Águas Eternas

Guttatim pelagi perfluit omnis acqua

Entre as grades da janela saltam águas de uma chuva que padece. Complacente, retêm-se entre o ar e a rotina sem se aventurar em tempestade. Covarde, permite-se morrer sem lutar, deixando-se em túmulos entre o asfalto – em plácidos anéis, divergentes, pois devem disfarçar sua monotonia, cada qual abrindo diante de meus olhos um túnel de lembranças, inclusive daquilo que cisma em não acontecer.
Como se, em lugar das nuvens turvas e sombrias desta chuva pálida, meu passado cobrisse a cidade, e meus arrependimentos, em lugar do vapor, fundissem-se em água, gotejando tudo o que já fui de turvo e sombrio, libertando, assim, a razão de meu desespero, o que me percorre de mais doloroso: a certeza de que, sob minha alegada ignorância, eu sei quem eu realmente sou.
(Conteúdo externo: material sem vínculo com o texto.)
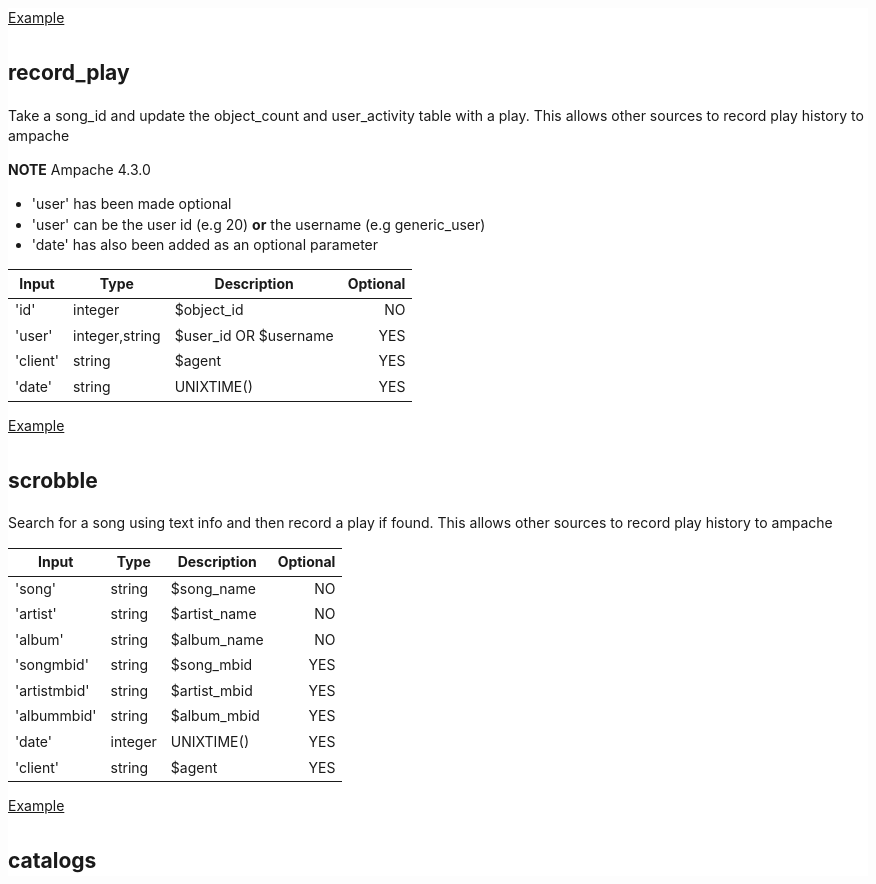 [Example](https://raw.githubusercontent.com/ampache/python3-ampache/api4/docs/json-responses/flag.json)

## record_play

Take a song_id and update the object_count and user_activity table with a play. This allows other sources to record play history to ampache

**NOTE** Ampache 4.3.0

* 'user' has been made optional
* 'user' can be the user id (e.g 20) **or** the username (e.g generic_user)
* 'date' has also been added as an optional parameter

| Input    | Type           | Description           | Optional |
|----------|----------------|-----------------------|---------:|
| 'id'     | integer        | $object_id            |       NO |
| 'user'   | integer,string | $user_id OR $username |      YES |
| 'client' | string         | $agent                |      YES |
| 'date'   | string         | UNIXTIME()            |      YES |

[Example](https://raw.githubusercontent.com/ampache/python3-ampache/api4/docs/json-responses/record_play.json)

## scrobble

Search for a song using text info and then record a play if found. This allows other sources to record play history to ampache

| Input        | Type    | Description  | Optional |
|--------------|---------|--------------|---------:|
| 'song'       | string  | $song_name   |       NO |
| 'artist'     | string  | $artist_name |       NO |
| 'album'      | string  | $album_name  |       NO |
| 'songmbid'   | string  | $song_mbid   |      YES |
| 'artistmbid' | string  | $artist_mbid |      YES |
| 'albummbid'  | string  | $album_mbid  |      YES |
| 'date'       | integer | UNIXTIME()   |      YES |
| 'client'     | string  | $agent       |      YES |

[Example](https://raw.githubusercontent.com/ampache/python3-ampache/api4/docs/json-responses/scrobble.json)

## catalogs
Cada lágrima despendida de tais nuvens, cada vez mais lentas em seu caminho, amparadas por seu destino de incomodar cada superfície, perdem-se entre as dores e o lodo, enquanto nego a questionar às minhas mágoas por que, mesmo sabendo da eternidade destas águas, eu não consigo ir para longe das grades desta janela.